- Task requirements
Wherever the word "Mechatronics" appears in a line below, that line counts; report the total number of such lines only.

- Extracted entries

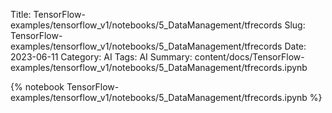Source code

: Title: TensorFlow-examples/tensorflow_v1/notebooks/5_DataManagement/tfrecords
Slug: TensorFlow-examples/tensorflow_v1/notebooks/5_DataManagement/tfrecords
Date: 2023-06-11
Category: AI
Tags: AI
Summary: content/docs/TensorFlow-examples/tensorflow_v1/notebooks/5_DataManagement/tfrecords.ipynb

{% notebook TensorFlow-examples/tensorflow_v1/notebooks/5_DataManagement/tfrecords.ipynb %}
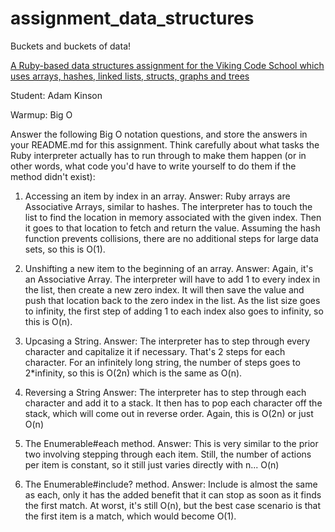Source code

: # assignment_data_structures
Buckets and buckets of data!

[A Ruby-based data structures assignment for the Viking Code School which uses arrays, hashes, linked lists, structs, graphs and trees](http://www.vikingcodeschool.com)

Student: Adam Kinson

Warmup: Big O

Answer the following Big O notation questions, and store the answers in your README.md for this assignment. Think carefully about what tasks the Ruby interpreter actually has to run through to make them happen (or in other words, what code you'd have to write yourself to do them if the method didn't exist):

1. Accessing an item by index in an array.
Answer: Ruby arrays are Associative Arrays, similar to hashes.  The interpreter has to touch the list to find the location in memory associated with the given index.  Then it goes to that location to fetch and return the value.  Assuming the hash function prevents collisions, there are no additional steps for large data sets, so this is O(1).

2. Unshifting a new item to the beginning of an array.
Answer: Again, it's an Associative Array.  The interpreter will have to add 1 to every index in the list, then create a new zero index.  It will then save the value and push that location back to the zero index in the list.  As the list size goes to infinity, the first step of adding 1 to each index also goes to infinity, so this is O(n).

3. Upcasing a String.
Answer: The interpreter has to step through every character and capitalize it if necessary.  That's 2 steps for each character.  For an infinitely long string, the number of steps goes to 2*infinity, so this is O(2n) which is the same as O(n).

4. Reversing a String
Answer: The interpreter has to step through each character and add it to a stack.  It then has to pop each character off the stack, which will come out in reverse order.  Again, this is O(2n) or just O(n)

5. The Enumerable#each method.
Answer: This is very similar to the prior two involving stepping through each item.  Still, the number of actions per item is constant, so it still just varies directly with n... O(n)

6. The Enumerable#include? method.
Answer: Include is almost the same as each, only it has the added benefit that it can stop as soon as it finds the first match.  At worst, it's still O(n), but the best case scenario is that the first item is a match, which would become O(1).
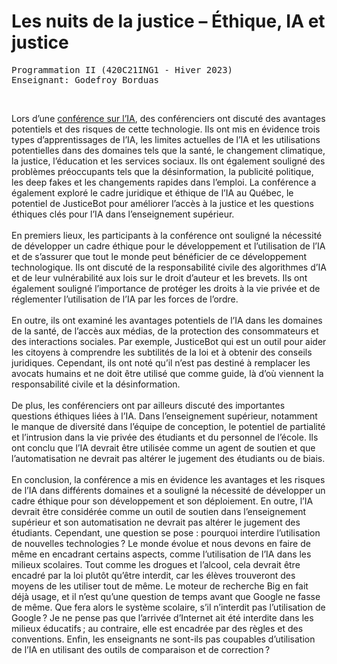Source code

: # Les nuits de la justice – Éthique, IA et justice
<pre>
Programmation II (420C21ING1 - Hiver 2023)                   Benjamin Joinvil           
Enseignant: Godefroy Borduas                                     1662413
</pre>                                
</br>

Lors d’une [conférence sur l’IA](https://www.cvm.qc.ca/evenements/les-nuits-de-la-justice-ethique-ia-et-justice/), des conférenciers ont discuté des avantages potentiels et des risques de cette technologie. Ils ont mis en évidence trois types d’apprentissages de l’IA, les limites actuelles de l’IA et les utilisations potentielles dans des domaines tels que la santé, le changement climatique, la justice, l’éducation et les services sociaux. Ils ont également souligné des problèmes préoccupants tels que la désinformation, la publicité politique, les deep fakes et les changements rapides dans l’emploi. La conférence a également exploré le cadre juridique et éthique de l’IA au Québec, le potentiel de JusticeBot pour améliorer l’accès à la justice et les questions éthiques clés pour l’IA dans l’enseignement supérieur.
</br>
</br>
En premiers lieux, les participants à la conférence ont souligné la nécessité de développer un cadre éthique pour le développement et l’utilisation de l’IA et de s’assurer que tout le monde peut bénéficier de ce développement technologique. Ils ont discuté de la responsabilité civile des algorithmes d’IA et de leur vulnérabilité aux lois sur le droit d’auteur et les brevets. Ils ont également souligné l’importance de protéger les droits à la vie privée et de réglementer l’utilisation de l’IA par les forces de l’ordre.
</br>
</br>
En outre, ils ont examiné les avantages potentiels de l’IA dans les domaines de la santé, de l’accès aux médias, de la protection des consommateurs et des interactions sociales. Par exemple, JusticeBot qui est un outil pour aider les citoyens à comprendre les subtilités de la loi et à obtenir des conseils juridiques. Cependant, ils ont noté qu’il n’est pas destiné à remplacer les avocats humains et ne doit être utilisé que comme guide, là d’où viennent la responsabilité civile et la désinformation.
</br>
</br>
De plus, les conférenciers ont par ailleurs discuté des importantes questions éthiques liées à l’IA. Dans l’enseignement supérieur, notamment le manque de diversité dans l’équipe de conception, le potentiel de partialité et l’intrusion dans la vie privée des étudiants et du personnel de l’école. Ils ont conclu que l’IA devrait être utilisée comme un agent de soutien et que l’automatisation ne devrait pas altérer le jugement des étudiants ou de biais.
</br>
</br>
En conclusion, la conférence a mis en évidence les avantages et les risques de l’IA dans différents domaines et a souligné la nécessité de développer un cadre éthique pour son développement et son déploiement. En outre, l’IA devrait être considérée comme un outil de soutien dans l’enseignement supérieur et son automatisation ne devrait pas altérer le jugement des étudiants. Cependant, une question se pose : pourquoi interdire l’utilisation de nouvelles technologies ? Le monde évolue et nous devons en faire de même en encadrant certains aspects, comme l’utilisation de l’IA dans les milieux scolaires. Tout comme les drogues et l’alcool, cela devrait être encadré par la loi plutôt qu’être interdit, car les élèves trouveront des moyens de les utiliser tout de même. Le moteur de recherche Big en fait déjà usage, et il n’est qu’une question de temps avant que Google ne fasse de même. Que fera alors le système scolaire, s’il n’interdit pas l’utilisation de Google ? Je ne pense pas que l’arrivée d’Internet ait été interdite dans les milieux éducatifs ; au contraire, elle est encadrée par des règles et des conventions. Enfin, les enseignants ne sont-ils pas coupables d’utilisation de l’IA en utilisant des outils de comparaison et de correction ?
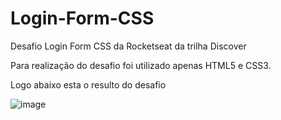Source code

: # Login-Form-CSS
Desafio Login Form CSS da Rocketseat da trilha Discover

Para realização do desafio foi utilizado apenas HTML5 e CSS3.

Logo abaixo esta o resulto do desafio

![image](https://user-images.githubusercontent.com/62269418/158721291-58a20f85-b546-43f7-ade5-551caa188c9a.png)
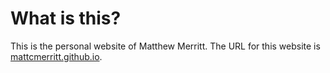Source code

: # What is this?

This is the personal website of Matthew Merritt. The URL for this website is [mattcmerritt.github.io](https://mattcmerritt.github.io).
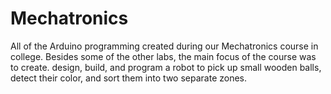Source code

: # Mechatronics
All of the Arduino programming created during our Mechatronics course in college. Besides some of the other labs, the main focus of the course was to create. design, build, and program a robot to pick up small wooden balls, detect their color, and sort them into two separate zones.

- Response
2